• **TASK BRIEF**: Write the data out again exactly, dropping any images it holds.

[Rendered images with source text]
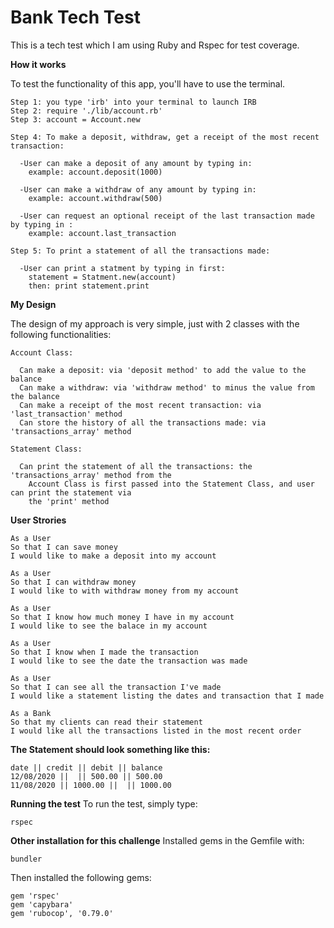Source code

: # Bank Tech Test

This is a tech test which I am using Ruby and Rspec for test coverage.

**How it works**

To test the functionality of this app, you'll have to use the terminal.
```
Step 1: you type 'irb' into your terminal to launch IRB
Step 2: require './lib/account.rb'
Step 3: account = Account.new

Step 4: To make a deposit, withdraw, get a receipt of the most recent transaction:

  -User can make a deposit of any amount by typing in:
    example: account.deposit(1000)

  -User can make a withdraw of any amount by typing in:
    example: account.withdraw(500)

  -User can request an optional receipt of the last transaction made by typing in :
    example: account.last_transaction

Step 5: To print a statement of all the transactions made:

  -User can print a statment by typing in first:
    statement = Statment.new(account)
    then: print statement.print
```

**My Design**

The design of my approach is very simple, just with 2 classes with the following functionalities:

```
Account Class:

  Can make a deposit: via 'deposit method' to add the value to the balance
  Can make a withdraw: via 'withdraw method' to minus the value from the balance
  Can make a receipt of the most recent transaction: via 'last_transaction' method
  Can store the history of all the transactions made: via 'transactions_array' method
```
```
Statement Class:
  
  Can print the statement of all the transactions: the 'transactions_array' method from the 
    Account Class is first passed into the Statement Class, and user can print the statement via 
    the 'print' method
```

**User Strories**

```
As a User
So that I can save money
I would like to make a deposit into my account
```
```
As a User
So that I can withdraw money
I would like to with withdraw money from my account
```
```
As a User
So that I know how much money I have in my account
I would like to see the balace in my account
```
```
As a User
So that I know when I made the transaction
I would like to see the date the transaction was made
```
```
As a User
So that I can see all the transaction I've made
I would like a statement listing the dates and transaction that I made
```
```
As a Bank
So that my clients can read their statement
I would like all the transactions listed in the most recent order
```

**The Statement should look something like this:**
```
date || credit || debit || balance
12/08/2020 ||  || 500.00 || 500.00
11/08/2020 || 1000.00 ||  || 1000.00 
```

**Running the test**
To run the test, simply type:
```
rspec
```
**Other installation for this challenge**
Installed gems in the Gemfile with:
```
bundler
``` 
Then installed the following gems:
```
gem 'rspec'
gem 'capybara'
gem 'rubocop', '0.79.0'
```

• **TASK RESPONSE**:
Source code

: # Bank Tech Test

This is a tech test which I am using Ruby and Rspec for test coverage.

**How it works**

To test the functionality of this app, you'll have to use the terminal.
```
Step 1: you type 'irb' into your terminal to launch IRB
Step 2: require './lib/account.rb'
Step 3: account = Account.new

Step 4: To make a deposit, withdraw, get a receipt of the most recent transaction:

  -User can make a deposit of any amount by typing in:
    example: account.deposit(1000)

  -User can make a withdraw of any amount by typing in:
    example: account.withdraw(500)

  -User can request an optional receipt of the last transaction made by typing in :
    example: account.last_transaction

Step 5: To print a statement of all the transactions made:

  -User can print a statment by typing in first:
    statement = Statment.new(account)
    then: print statement.print
```

**My Design**

The design of my approach is very simple, just with 2 classes with the following functionalities:

```
Account Class:

  Can make a deposit: via 'deposit method' to add the value to the balance
  Can make a withdraw: via 'withdraw method' to minus the value from the balance
  Can make a receipt of the most recent transaction: via 'last_transaction' method
  Can store the history of all the transactions made: via 'transactions_array' method
```
```
Statement Class:
  
  Can print the statement of all the transactions: the 'transactions_array' method from the 
    Account Class is first passed into the Statement Class, and user can print the statement via 
    the 'print' method
```

**User Strories**

```
As a User
So that I can save money
I would like to make a deposit into my account
```
```
As a User
So that I can withdraw money
I would like to with withdraw money from my account
```
```
As a User
So that I know how much money I have in my account
I would like to see the balace in my account
```
```
As a User
So that I know when I made the transaction
I would like to see the date the transaction was made
```
```
As a User
So that I can see all the transaction I've made
I would like a statement listing the dates and transaction that I made
```
```
As a Bank
So that my clients can read their statement
I would like all the transactions listed in the most recent order
```

**The Statement should look something like this:**
```
date || credit || debit || balance
12/08/2020 ||  || 500.00 || 500.00
11/08/2020 || 1000.00 ||  || 1000.00 
```

**Running the test**
To run the test, simply type:
```
rspec
```
**Other installation for this challenge**
Installed gems in the Gemfile with:
```
bundler
``` 
Then installed the following gems:
```
gem 'rspec'
gem 'capybara'
gem 'rubocop', '0.79.0'
```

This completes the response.